### What the exercise asks
Find the word "Honorable" in the data below and copy each line that holds it.
*** Data excerpts ***
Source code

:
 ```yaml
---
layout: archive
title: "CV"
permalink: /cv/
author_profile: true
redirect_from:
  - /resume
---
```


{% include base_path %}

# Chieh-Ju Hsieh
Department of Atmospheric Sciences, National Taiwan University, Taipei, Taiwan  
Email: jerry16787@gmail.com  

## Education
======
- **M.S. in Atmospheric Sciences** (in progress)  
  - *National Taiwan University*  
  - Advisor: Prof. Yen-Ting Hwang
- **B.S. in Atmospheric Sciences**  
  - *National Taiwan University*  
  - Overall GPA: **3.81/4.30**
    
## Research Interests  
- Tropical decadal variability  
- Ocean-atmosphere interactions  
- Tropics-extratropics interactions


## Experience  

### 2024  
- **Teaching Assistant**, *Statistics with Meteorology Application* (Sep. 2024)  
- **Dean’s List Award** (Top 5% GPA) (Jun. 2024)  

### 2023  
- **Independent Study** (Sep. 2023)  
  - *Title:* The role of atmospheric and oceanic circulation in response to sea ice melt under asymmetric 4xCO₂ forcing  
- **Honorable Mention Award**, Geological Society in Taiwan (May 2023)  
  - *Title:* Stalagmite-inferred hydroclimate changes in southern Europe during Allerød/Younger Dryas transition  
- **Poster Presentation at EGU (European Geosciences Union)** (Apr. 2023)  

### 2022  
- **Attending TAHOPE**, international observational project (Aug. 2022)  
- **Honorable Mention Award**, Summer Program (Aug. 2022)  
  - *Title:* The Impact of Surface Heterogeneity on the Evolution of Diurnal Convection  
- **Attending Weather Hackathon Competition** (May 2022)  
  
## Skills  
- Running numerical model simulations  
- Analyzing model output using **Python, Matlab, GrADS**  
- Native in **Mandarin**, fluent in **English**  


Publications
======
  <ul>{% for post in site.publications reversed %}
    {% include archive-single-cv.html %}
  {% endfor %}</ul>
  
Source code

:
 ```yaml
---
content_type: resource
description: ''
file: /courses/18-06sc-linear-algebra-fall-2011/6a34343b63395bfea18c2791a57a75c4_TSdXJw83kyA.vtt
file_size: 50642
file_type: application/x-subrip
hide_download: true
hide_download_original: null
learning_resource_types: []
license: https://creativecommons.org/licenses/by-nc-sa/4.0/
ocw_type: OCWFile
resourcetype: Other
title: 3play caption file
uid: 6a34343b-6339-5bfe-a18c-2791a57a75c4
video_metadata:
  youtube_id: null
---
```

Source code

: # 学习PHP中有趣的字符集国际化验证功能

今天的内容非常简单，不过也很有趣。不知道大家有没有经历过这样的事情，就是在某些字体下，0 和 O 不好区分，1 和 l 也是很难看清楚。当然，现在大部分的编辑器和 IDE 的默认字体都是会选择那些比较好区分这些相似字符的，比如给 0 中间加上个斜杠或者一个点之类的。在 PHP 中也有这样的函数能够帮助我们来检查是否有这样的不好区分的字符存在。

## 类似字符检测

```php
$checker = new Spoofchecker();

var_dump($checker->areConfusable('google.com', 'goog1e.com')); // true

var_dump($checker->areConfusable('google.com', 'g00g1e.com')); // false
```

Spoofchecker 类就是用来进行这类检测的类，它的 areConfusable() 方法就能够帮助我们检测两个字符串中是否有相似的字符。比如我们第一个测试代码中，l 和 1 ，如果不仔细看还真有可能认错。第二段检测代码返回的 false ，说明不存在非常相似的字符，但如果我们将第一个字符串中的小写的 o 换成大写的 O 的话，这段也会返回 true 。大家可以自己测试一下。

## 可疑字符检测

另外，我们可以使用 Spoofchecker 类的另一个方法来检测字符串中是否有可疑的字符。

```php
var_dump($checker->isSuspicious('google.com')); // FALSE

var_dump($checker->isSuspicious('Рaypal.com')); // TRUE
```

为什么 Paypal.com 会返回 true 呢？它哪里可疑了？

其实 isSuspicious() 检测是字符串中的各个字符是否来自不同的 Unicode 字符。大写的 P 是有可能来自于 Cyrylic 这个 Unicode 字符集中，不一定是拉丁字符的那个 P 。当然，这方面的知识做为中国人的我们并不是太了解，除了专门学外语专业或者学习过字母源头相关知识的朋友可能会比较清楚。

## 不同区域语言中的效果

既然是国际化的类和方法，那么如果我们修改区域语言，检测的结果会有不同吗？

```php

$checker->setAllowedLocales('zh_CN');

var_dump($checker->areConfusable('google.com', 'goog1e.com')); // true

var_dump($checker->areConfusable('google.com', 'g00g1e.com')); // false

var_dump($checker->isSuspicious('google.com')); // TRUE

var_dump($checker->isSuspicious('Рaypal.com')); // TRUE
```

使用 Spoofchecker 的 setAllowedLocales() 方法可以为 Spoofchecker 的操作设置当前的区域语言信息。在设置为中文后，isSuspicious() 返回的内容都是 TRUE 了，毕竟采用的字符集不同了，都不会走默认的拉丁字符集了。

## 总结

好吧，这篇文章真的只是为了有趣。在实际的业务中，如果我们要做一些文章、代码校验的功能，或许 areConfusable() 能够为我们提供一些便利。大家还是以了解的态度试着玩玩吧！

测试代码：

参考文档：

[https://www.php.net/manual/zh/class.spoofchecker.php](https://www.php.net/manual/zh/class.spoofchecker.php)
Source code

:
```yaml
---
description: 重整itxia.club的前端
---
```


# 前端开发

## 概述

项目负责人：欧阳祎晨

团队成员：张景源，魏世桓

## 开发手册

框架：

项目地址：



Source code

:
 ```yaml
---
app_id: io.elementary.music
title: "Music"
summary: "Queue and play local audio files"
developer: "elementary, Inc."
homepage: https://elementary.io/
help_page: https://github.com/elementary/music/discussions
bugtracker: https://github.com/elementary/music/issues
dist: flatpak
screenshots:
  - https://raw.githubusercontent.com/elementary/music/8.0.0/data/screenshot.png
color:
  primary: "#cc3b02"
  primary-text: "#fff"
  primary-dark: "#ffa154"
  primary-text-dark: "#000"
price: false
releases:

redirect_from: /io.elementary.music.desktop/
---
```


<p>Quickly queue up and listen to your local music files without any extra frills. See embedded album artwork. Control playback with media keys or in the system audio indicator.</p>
***
### Task answer
- **Honorable Mention Award**, Geological Society in Taiwan (May 2023)  
- **Honorable Mention Award**, Summer Program (Aug. 2022)  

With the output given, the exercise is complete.